* Problem to solve *
Please provide the entries below again, word for word.

[Saved entries]
※
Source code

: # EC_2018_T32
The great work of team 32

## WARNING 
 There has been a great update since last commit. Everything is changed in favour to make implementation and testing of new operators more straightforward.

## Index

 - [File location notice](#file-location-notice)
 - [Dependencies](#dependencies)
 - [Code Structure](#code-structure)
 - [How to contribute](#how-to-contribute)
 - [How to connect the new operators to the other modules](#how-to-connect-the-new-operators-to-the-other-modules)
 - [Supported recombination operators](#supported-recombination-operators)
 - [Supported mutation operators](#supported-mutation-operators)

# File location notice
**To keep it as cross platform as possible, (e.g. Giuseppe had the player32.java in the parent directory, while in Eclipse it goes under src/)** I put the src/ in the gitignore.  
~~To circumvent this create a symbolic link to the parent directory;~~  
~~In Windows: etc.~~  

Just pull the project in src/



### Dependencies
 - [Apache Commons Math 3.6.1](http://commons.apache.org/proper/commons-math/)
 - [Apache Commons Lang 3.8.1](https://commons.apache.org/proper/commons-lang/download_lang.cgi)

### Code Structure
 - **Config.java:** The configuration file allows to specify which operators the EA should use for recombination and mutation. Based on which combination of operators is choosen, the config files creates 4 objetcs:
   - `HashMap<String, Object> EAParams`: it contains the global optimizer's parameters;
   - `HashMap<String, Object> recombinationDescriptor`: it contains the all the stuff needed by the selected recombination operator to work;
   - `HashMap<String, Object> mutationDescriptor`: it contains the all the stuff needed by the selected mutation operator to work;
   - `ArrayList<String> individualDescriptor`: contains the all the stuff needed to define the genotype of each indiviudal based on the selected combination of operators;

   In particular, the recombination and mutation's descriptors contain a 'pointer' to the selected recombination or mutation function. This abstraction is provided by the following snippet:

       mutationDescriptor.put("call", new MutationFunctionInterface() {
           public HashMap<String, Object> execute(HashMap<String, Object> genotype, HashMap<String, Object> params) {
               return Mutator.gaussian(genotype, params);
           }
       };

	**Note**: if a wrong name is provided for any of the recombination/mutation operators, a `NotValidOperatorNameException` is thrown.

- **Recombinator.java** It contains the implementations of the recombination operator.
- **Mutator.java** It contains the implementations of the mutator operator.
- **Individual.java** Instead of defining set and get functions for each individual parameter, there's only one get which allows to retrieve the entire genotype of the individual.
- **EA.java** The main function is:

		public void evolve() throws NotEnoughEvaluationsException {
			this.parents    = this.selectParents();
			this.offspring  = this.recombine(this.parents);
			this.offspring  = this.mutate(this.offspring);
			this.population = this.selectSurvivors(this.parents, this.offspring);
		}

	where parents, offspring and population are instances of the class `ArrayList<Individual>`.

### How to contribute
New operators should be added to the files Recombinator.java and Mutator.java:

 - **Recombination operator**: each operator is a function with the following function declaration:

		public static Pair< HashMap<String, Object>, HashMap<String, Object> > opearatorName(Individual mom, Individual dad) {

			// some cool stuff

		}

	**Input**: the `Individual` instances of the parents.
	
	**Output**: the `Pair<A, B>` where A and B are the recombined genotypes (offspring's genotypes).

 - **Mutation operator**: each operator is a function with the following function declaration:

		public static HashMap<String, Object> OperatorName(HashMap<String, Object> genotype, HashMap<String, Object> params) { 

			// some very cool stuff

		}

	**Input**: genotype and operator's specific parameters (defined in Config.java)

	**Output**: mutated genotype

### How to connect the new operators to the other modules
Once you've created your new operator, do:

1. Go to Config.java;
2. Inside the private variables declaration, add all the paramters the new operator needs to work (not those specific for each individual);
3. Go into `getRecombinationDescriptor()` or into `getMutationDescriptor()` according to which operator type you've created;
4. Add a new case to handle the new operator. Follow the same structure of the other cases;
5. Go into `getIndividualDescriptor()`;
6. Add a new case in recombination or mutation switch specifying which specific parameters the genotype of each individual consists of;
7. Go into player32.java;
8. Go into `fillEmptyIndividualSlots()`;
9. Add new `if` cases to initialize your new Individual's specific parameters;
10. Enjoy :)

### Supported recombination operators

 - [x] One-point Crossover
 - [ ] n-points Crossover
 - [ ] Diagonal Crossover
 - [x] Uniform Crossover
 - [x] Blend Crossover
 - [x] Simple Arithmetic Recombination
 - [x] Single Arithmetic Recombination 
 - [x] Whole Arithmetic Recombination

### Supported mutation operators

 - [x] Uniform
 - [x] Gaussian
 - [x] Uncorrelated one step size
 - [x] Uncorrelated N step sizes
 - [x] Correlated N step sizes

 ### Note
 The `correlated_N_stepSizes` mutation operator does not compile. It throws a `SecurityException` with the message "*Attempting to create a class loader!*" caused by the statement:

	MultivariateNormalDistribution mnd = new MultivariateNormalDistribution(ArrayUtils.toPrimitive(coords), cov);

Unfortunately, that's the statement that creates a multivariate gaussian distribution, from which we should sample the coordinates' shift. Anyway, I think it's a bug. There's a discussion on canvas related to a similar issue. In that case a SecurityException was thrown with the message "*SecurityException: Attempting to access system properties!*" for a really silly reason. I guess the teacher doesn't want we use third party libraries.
※
* Response box *
Source code

: # EC_2018_T32
The great work of team 32

## WARNING 
 There has been a great update since last commit. Everything is changed in favour to make implementation and testing of new operators more straightforward.

## Index

 - [File location notice](#file-location-notice)
 - [Dependencies](#dependencies)
 - [Code Structure](#code-structure)
 - [How to contribute](#how-to-contribute)
 - [How to connect the new operators to the other modules](#how-to-connect-the-new-operators-to-the-other-modules)
 - [Supported recombination operators](#supported-recombination-operators)
 - [Supported mutation operators](#supported-mutation-operators)

# File location notice
**To keep it as cross platform as possible, (e.g. Giuseppe had the player32.java in the parent directory, while in Eclipse it goes under src/)** I put the src/ in the gitignore.  
~~To circumvent this create a symbolic link to the parent directory;~~  
~~In Windows: etc.~~  

Just pull the project in src/



### Dependencies
 - [Apache Commons Math 3.6.1](http://commons.apache.org/proper/commons-math/)
 - [Apache Commons Lang 3.8.1](https://commons.apache.org/proper/commons-lang/download_lang.cgi)

### Code Structure
 - **Config.java:** The configuration file allows to specify which operators the EA should use for recombination and mutation. Based on which combination of operators is choosen, the config files creates 4 objetcs:
   - `HashMap<String, Object> EAParams`: it contains the global optimizer's parameters;
   - `HashMap<String, Object> recombinationDescriptor`: it contains the all the stuff needed by the selected recombination operator to work;
   - `HashMap<String, Object> mutationDescriptor`: it contains the all the stuff needed by the selected mutation operator to work;
   - `ArrayList<String> individualDescriptor`: contains the all the stuff needed to define the genotype of each indiviudal based on the selected combination of operators;

   In particular, the recombination and mutation's descriptors contain a 'pointer' to the selected recombination or mutation function. This abstraction is provided by the following snippet:

       mutationDescriptor.put("call", new MutationFunctionInterface() {
           public HashMap<String, Object> execute(HashMap<String, Object> genotype, HashMap<String, Object> params) {
               return Mutator.gaussian(genotype, params);
           }
       };

	**Note**: if a wrong name is provided for any of the recombination/mutation operators, a `NotValidOperatorNameException` is thrown.

- **Recombinator.java** It contains the implementations of the recombination operator.
- **Mutator.java** It contains the implementations of the mutator operator.
- **Individual.java** Instead of defining set and get functions for each individual parameter, there's only one get which allows to retrieve the entire genotype of the individual.
- **EA.java** The main function is:

		public void evolve() throws NotEnoughEvaluationsException {
			this.parents    = this.selectParents();
			this.offspring  = this.recombine(this.parents);
			this.offspring  = this.mutate(this.offspring);
			this.population = this.selectSurvivors(this.parents, this.offspring);
		}

	where parents, offspring and population are instances of the class `ArrayList<Individual>`.

### How to contribute
New operators should be added to the files Recombinator.java and Mutator.java:

 - **Recombination operator**: each operator is a function with the following function declaration:

		public static Pair< HashMap<String, Object>, HashMap<String, Object> > opearatorName(Individual mom, Individual dad) {

			// some cool stuff

		}

	**Input**: the `Individual` instances of the parents.
	
	**Output**: the `Pair<A, B>` where A and B are the recombined genotypes (offspring's genotypes).

 - **Mutation operator**: each operator is a function with the following function declaration:

		public static HashMap<String, Object> OperatorName(HashMap<String, Object> genotype, HashMap<String, Object> params) { 

			// some very cool stuff

		}

	**Input**: genotype and operator's specific parameters (defined in Config.java)

	**Output**: mutated genotype

### How to connect the new operators to the other modules
Once you've created your new operator, do:

1. Go to Config.java;
2. Inside the private variables declaration, add all the paramters the new operator needs to work (not those specific for each individual);
3. Go into `getRecombinationDescriptor()` or into `getMutationDescriptor()` according to which operator type you've created;
4. Add a new case to handle the new operator. Follow the same structure of the other cases;
5. Go into `getIndividualDescriptor()`;
6. Add a new case in recombination or mutation switch specifying which specific parameters the genotype of each individual consists of;
7. Go into player32.java;
8. Go into `fillEmptyIndividualSlots()`;
9. Add new `if` cases to initialize your new Individual's specific parameters;
10. Enjoy :)

### Supported recombination operators

 - [x] One-point Crossover
 - [ ] n-points Crossover
 - [ ] Diagonal Crossover
 - [x] Uniform Crossover
 - [x] Blend Crossover
 - [x] Simple Arithmetic Recombination
 - [x] Single Arithmetic Recombination 
 - [x] Whole Arithmetic Recombination

### Supported mutation operators

 - [x] Uniform
 - [x] Gaussian
 - [x] Uncorrelated one step size
 - [x] Uncorrelated N step sizes
 - [x] Correlated N step sizes

 ### Note
 The `correlated_N_stepSizes` mutation operator does not compile. It throws a `SecurityException` with the message "*Attempting to create a class loader!*" caused by the statement:

	MultivariateNormalDistribution mnd = new MultivariateNormalDistribution(ArrayUtils.toPrimitive(coords), cov);

Unfortunately, that's the statement that creates a multivariate gaussian distribution, from which we should sample the coordinates' shift. Anyway, I think it's a bug. There's a discussion on canvas related to a similar issue. In that case a SecurityException was thrown with the message "*SecurityException: Attempting to access system properties!*" for a really silly reason. I guess the teacher doesn't want we use third party libraries.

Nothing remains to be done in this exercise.